Abstract

In this chapter, I discuss the first graders’ spellings of inflected and derived words. The children in this study often misspelled inflected words (Chapter 2). One type of error that has already been documented is the omission of inflectional endings like the /s/ of books (Chapter 8). This chapter considers the children’s spellings of inflected and derived words in more detail. Before beginning the discussion, some definitions and examples are in order. In English, inflections are added to the ends of words to mark such things as tense and number. For example, helped contains the verb stem help plus the past tense inflectional suffix. I refer to the past tense suffix as -D. Helped contains two morphemes or units of meaning, help and -D. The inflected word books also contains two morphemes, the stem book and the plural suffix -Z. As these examples show, the addition of an inflectional suffix does not change a word’s part of speech. Derivations differ in several ways from inflections. For one thing, English derivational morphemes may be either prefixes or suffixes.
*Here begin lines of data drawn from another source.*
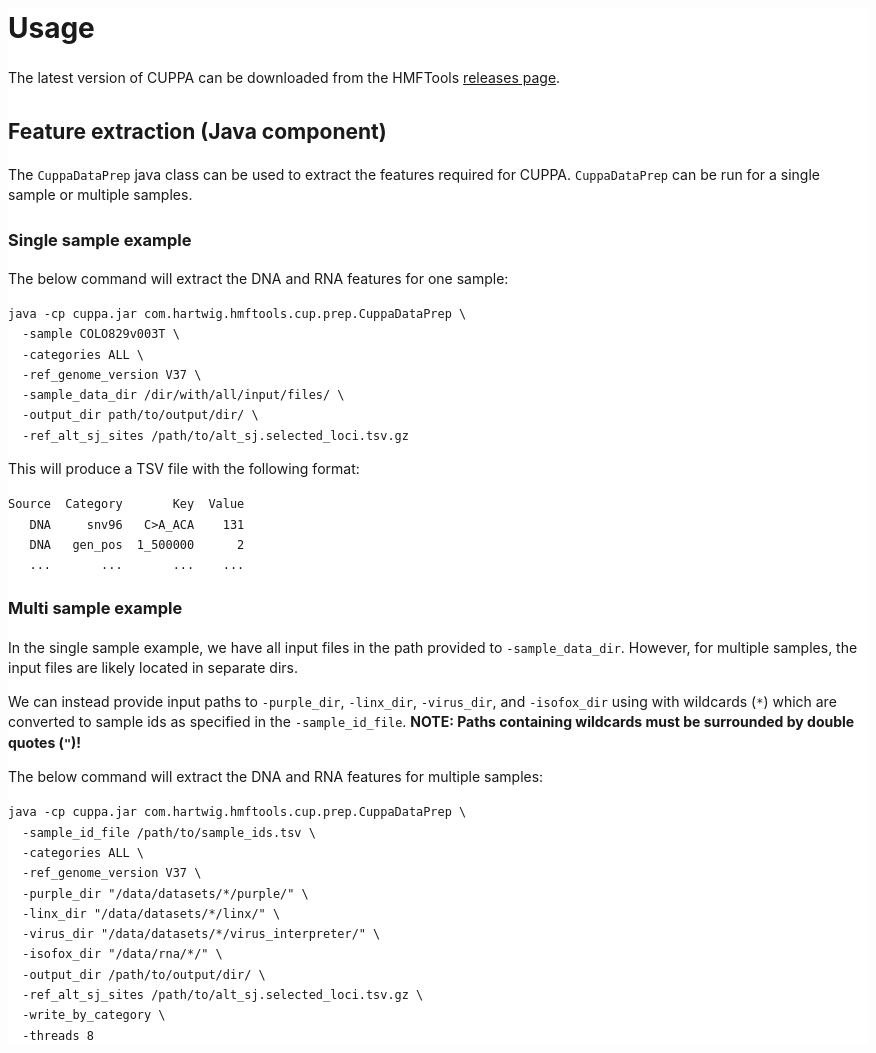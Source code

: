 
# Usage
The latest version of CUPPA can be downloaded from the HMFTools [releases page](https://github.com/hartwigmedical/hmftools/releases/).

## Feature extraction (Java component)
The `CuppaDataPrep` java class can be used to extract the features required for CUPPA. `CuppaDataPrep` can be run for a single sample or 
multiple samples.

### Single sample example
The below command will extract the DNA and RNA features for one sample:
```shell
java -cp cuppa.jar com.hartwig.hmftools.cup.prep.CuppaDataPrep \
  -sample COLO829v003T \
  -categories ALL \
  -ref_genome_version V37 \
  -sample_data_dir /dir/with/all/input/files/ \
  -output_dir path/to/output/dir/ \
  -ref_alt_sj_sites /path/to/alt_sj.selected_loci.tsv.gz
```

This will produce a TSV file with the following format:
```
Source  Category       Key  Value
   DNA     snv96   C>A_ACA    131
   DNA   gen_pos  1_500000      2
   ...       ...       ...    ...
```

### Multi sample example
In the single sample example, we have all input files in the path provided to `-sample_data_dir`. However, for multiple samples, the input
files are likely located in separate dirs. 

We can instead provide input paths to `-purple_dir`, `-linx_dir`, `-virus_dir`, and `-isofox_dir` 
using with wildcards (`*`) which are converted to sample ids as specified in the `-sample_id_file`. **NOTE: Paths containing wildcards must 
be surrounded by double quotes (`"`)!**

The below command will extract the DNA and RNA features for multiple samples:

```shell
java -cp cuppa.jar com.hartwig.hmftools.cup.prep.CuppaDataPrep \
  -sample_id_file /path/to/sample_ids.tsv \
  -categories ALL \
  -ref_genome_version V37 \
  -purple_dir "/data/datasets/*/purple/" \
  -linx_dir "/data/datasets/*/linx/" \
  -virus_dir "/data/datasets/*/virus_interpreter/" \
  -isofox_dir "/data/rna/*/" \
  -output_dir /path/to/output/dir/ \
  -ref_alt_sj_sites /path/to/alt_sj.selected_loci.tsv.gz \
  -write_by_category \
  -threads 8
```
One derivational prefix is re-, which may be added to the verb read to form reread. Derivational suffixes include -ion and -ly. Unlike inflections, derivations may change a word’s part of speech. For example, the noun vacation is derived from the verb vacate by the addition of-ion; the adjective facial is derived from the noun face by the addition of -ial. The relation in meaning between a stem and a derived form is often less transparent than the relation in meaning between a stem and an inflected form. For instance, one cannot predict the full meaning of vacation from the meaning of its parts. As discussed in Chapter 1, the spellings of inflected and derived words in English often represent the words’ morphemic forms rather than their phonemic forms. For example, the past tense suffix is /t/ in words like helped, whose stem ends with a voiceless consonant, but /d/ in words like cleaned, whose stem ends with a voiced consonant. The phonemic forms of stems, too, sometimes change when inflectional or derivational morphemes are added.